Memberikan perbandingan yang lebih besar dari hasil kinerja manajemen yg
tidak terpengaruh oleh wkt pembayaran kas & penerimaan dan yg meliputi
informasi ttg aktiva tetap, lancar, & kewajiban.
Biaya aset modal tersebar di masa manfaat dari aset-aset dan pengelolaan aset
modal didorong sebagai akun termasuk nilai aset.
Memberikan penilaian yang lebih efektif dan dapat diandalkan kesehatan
keuangan organisasi dan kesinambungan kebijakan pemerintah.
Komite Sektor Publik IFAC pada tahun 2003 (14 Studi Transisi ke Akuntansi
Accrual Basis: Panduan bagi Pemerintah dan Entitas Pemerintah) meringkas
keuntungan dari laporan dengan dasar akrual di sektor publik sebagai berikut:

Menunjukkan bagaimana pemerintah telah membiayai aktivitasnya dan


memenuhi persyaratan kas.
Memungkinkan pengguna untuk mengevaluasi kemampuan yang sedang
berlangsung pemerintah untuk membiayai kegiatan dan untuk memenuhi
kewajiban dan komitmennya.
Menunjukkan posisi keuangan pemerintah dan perubahan posisi keuangan.
Menyediakan pemerintah dengan kesempatan untuk menunjukkan keberhasilan
pengelolaan sumber daya.
Hal ini berguna dalam mengevaluasi kinerja pemerintah dalam hal biaya
pelayanan, efisiensi dan prestasi.

KELEMAHAN DARI AKUNTANSI BERBASIS AKRUAL


Kelemahan utama pindah ke akuntansi berbasis akrual adalah biaya yg
terlibat & meningkatnya kompleksitas laporan keuangan yang dihasilkan.
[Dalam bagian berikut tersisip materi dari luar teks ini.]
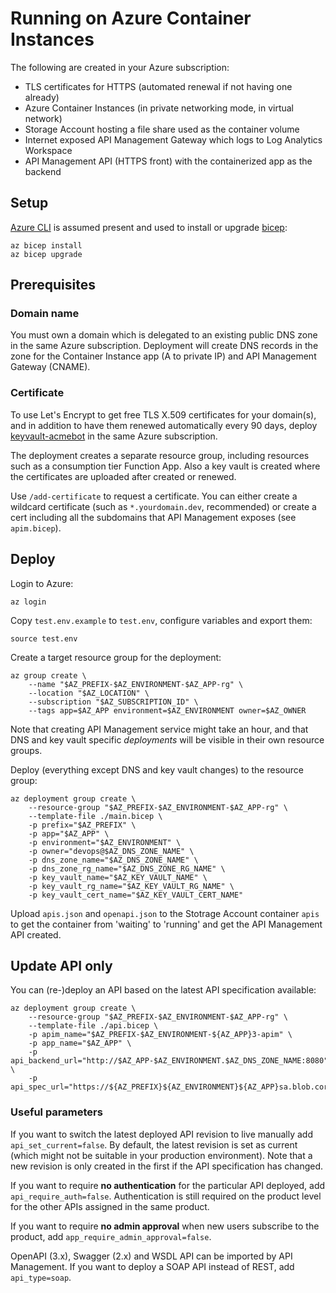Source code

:# Running on Azure Container Instances

The following are created in your Azure subscription:

- TLS certificates for HTTPS (automated renewal if not having one already)
- Azure Container Instances (in private networking mode, in virtual network)
- Storage Account hosting a file share used as the container volume
- Internet exposed API Management Gateway which logs to Log Analytics Workspace
- API Management API (HTTPS front) with the containerized app as the backend

## Setup

[Azure CLI](https://docs.microsoft.com/en-us/cli/azure/install-azure-cli?view=azure-cli-latest) is assumed present and used to install or upgrade 
[bicep](https://github.com/Azure/bicep):

    az bicep install
    az bicep upgrade

## Prerequisites

### Domain name

You must own a domain which is delegated to an existing public DNS zone in the same Azure subscription. Deployment will create DNS records in the zone for
the Container Instance app (A to private IP) and API Management Gateway (CNAME).

### Certificate

To use Let's Encrypt to get free TLS X.509 certificates for your domain(s),
and in addition to have them renewed automatically every 90 days, deploy
[keyvault-acmebot](https://github.com/shibayan/keyvault-acmebot) in the
same Azure subscription.

The deployment creates a separate resource group, including resources such as a
consumption tier Function App. Also a key vault is created where 
the certificates are uploaded after created or renewed.

Use `/add-certificate` to request a certificate. You can either create a
wildcard certificate (such as `*.yourdomain.dev`, recommended) or create a cert
including all the subdomains that API Management exposes (see `apim.bicep`).

## Deploy

Login to Azure:

    az login

Copy `test.env.example` to `test.env`, configure variables and export them:

    source test.env

Create a target resource group for the deployment:
    
    az group create \
        --name "$AZ_PREFIX-$AZ_ENVIRONMENT-$AZ_APP-rg" \
        --location "$AZ_LOCATION" \
        --subscription "$AZ_SUBSCRIPTION_ID" \
        --tags app=$AZ_APP environment=$AZ_ENVIRONMENT owner=$AZ_OWNER

Note that creating API Management service might take an hour, and that DNS and
key vault specific *deployments* will be visible in their own resource groups.

Deploy (everything except DNS and key vault changes) to the resource group:

    az deployment group create \
        --resource-group "$AZ_PREFIX-$AZ_ENVIRONMENT-$AZ_APP-rg" \
        --template-file ./main.bicep \
        -p prefix="$AZ_PREFIX" \
        -p app="$AZ_APP" \
        -p environment="$AZ_ENVIRONMENT" \
        -p owner="devops@$AZ_DNS_ZONE_NAME" \
        -p dns_zone_name="$AZ_DNS_ZONE_NAME" \
        -p dns_zone_rg_name="$AZ_DNS_ZONE_RG_NAME" \
        -p key_vault_name="$AZ_KEY_VAULT_NAME" \
        -p key_vault_rg_name="$AZ_KEY_VAULT_RG_NAME" \
        -p key_vault_cert_name="$AZ_KEY_VAULT_CERT_NAME"

Upload `apis.json` and `openapi.json` to the Stotrage Account container `apis`
to get the container from 'waiting' to 'running' and get the API Management
API created.

## Update API only

You can (re-)deploy an API based on the latest API specification available:

    az deployment group create \
        --resource-group "$AZ_PREFIX-$AZ_ENVIRONMENT-$AZ_APP-rg" \
        --template-file ./api.bicep \
        -p apim_name="$AZ_PREFIX-$AZ_ENVIRONMENT-${AZ_APP}3-apim" \
        -p app_name="$AZ_APP" \
        -p api_backend_url="http://$AZ_APP-$AZ_ENVIRONMENT.$AZ_DNS_ZONE_NAME:8080" \
        -p api_spec_url="https://${AZ_PREFIX}${AZ_ENVIRONMENT}${AZ_APP}sa.blob.core.windows.net/apis/openapi.json"

### Useful parameters

If you want to switch the latest deployed API revision to live manually 
add `api_set_current=false`. By default, the latest revision is set as current
(which might not be suitable in your production environment). Note that a new
revision is only created in the first if the API specification has changed.

If you want to require **no authentication** for the particular API deployed, 
add `api_require_auth=false`. Authentication is still required on the product 
level for the other APIs assigned in the same product.

If you want to require **no admin approval** when new users subscribe to the
product, add `app_require_admin_approval=false`.

OpenAPI (3.x), Swagger (2.x) and WSDL API can be imported by API Management.
If you want to deploy a SOAP API instead of REST, add `api_type=soap`.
Komite
Sektor Publik IFAC telah diringkas biaya memperkenalkan akuntansi berbasis akrual
dalam kategori berikut:

Mengidentifikasi dan menilai aset yang ada


Kebijakan akuntansi berkembang
Membangun sistem akuntansi, termasuk pembelian sistem komputer dan uji
coba sistem ini

Mengembangkan keterampilan yang diperlukan dan memberikan pelatihan baik


bagi pembuat dan pengguna informasi keuangan.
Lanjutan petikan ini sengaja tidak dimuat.